Rising fuel prices, a poor product mix, the credit crunch and troubles with a Georgia consumer protection agency have caught up with Bill Heard Enterprises, which announced on Wednesday the closure of 13 of its dealerships.
The announcement came nearly two weeks after the dealer group closed its Scottsdale, Ariz.-based facility on Sept. 12, impacting 150 employees. The most recent announcement will impact approximately 2,700 dealers.
“Rising fuel prices, a product portfolio of mostly heavy trucks and sport utility vehicles, economic recession, unfavorable local market conditions for vehicle sales, the crisis in the banking and financing sectors, and other factors all combined to create a business environment in which the company simply did not have the resources needed to continue to operate,” the company said in a prepared statement distributed through Alan Ulman, an Atlanta-based public relations professional.
Ulman couldn’t provide anymore details about the announcement, but did say he was also shocked by the news. “I’ve been their media contact for five years and I knew times were tough … they were fighting through the tough times, so this is very shocking.”

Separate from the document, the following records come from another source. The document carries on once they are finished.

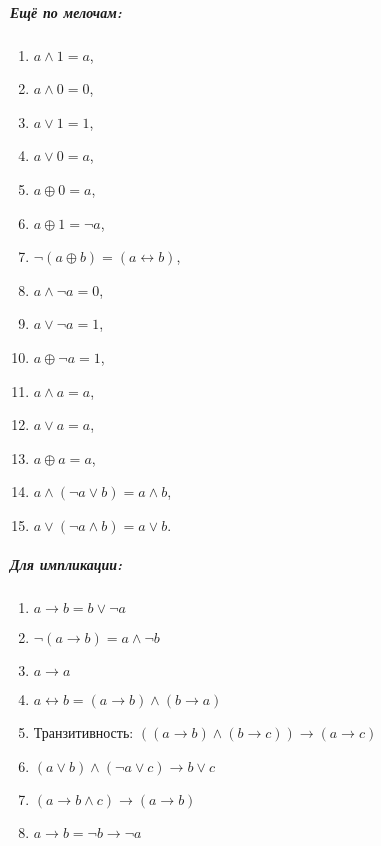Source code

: \begin{thm}
\subparagraph{Ещё по мелочам:}
\begin{enumerate}
\item $a \land 1 = a$,
\item $a \land 0 = 0$,
\item $a \lor 1 = 1$,
\item $a \lor 0 = a$,
\item $a \oplus 0 = a$,
\item $a \oplus 1 = \neg a$,
\item $\neg (a \oplus b) = (a \leftrightarrow b)$,
\item $a \land \neg a = 0$,
\item $a \lor \neg a = 1$,
\item $a \oplus \neg a = 1$,
\item $a\land a = a$,
\item $a \lor a = a$,
\item $a \oplus a = a$,
\item $a \land (\neg a \lor b) = a \land b$,
\item $a \lor (\neg a \land b) = a \lor b$.
\end{enumerate}

\subparagraph{Для импликации:}
\begin{enumerate}
\item $a \rightarrow b = b \vee \neg a$
\item $\neg(a \rightarrow b) = a \wedge \neg b$
\item $a \rightarrow a$
\item $a \leftrightarrow b = (a \rightarrow b) \wedge (b\rightarrow a)$
\item Транзитивность: $((a \rightarrow b) \wedge (b \rightarrow c)) \rightarrow (a \rightarrow c)$
\item $(a \vee b) \wedge (\neg a \vee c) \rightarrow b \vee c$
\item $(a \rightarrow b \wedge c) \rightarrow (a \rightarrow b)$
\item $a \rightarrow b = \neg b \rightarrow \neg a$
\end{enumerate}
\end{thm}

Bill Heard’s problems were revealed in late August when GMAC Financial Services cut off its floorplanning line of credit. The announcement was made the same month the 89-year-old dealer learned that a Georgia consumer watchdog agency filed new claims that the company participated in deceptive and misleading business practices. The court filing stemmed from two lawsuits filed in an Atlanta court last year.
The Columbus, Ga.-based company, which had five dealerships in Georgia and nine dealers in six other states, had denied the allegations made by the Governor’s Office of Consumer Affairs (OCA).
The OCA began warning consumers shortly after the retailer’s announced closure to complete all business dealings with the dealer group. A spokesperson for the OCA said he wasn’t sure what the closing of Bill Heard and its dealerships means for the case it has against the retailer.
“There are a number of unknowns, obviously,” said Shawn Conroy, spokesperson for the OCA. “We would like to conclude the case. However, if the company files for bankruptcy, that’s another path we have to explore. We just don’t know at this point what’s going to happen with the dealerships.”
Calls to the dealerships went unanswered as of Thursday, as callers were met with a looping message. Conroy said he heard that one of the dealerships in Texas was already sold. Calls to the Sugar Land, Texas, dealership went unanswered and the Houston-based dealership’s phone number was disconnected.
According to the Columbus Ledger-Enquirer, Carl Gregory Enterprises, a 10-store chain based in Columbus, Ga., is interested in buying Heard’s flagship store in Columbus. Automotive News, citing sources close to the talks, also reported that Hendrick Automotive Group, a 58-store chain owned by NASCAR-team owner Rick Hendrick, is interested in buying some of the closed Bill Heard stores.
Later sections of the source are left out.